Por: Guillermo Ayllón Solís. “Yo la quiero mucho… nos amamos”. Al mismo estilo del barrunto provincial, Diomedes Donayre Salas, abolla a su esposa por ley, tres veces por semana y sin piedad. Su jerma, Guadalupe Quispe Pérez, al parecer le gusta el golpe. Además, ni la trampa los separa.
Fueron cinco denuncias en la comisaría de la Victoria, las mismas que ha ésta bestia lo llevaron a la cana, pero luego en un acto de pena y soledad, Quispe Pérez retira la denuncia y todo queda en nada.
El comisario victoriano junto con los vecinos de la cuadra 8 de Abtao, no se pierden la función semanal –rutinario-, que a las pocas horas termina en un amor consumado momentáneamente.

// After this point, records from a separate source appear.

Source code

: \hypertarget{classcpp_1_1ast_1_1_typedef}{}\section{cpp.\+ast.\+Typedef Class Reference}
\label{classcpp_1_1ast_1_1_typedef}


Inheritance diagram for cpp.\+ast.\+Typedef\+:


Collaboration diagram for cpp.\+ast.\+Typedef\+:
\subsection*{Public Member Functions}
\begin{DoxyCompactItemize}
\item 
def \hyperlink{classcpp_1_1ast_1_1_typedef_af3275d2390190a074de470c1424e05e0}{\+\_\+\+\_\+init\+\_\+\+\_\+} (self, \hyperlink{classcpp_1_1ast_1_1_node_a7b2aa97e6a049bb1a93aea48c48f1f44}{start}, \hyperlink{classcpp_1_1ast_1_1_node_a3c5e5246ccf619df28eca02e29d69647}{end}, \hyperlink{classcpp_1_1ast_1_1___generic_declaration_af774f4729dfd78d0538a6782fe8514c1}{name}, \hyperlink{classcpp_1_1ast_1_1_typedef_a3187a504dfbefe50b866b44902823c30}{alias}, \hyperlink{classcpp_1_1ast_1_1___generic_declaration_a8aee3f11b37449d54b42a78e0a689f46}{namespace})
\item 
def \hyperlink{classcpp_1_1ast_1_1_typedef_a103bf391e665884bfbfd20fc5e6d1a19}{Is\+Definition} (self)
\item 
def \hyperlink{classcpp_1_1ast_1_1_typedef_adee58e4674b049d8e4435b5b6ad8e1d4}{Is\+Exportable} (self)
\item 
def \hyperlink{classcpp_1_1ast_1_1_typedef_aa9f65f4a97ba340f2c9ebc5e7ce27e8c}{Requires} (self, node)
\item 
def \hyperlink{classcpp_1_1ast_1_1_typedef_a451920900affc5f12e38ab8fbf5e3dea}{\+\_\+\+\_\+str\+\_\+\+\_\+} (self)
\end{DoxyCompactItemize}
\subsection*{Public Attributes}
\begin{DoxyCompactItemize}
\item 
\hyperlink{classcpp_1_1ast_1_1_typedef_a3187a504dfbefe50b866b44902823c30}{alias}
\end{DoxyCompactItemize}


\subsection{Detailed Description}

Guadalupe, es una mujer muy nerviosa y nunca ha faltado a su esposo, pero… su media naranja entre copa y copa, sueña con que su mujer le está sacando los pies del plato y a parte de demostrar su amor, le cae palo por estos motivos. Al finalizar de gomearla, lleno de temor, huye a la casa de mamá en Barrios altos.
“El hombre más celoso del Perú”, trabaja como camionero trayendo frutas desde Tingo María y al mismo bobo Huancaíno, se rompe el lomo trabajando día a día, a veces, por periodos de 5 días seguidos. Es tan celoso que no deja que su mujer salga en minifalda ni que baile con otra persona en las pocas fiestas que van.
Pero lo que Guadalupe no sabe es que este desgraciado, tiene una trampa conjuntamente con tres chamacos menores de edad y lo asombroso es que ha Francisca –la trampa- nunca la gomiaron.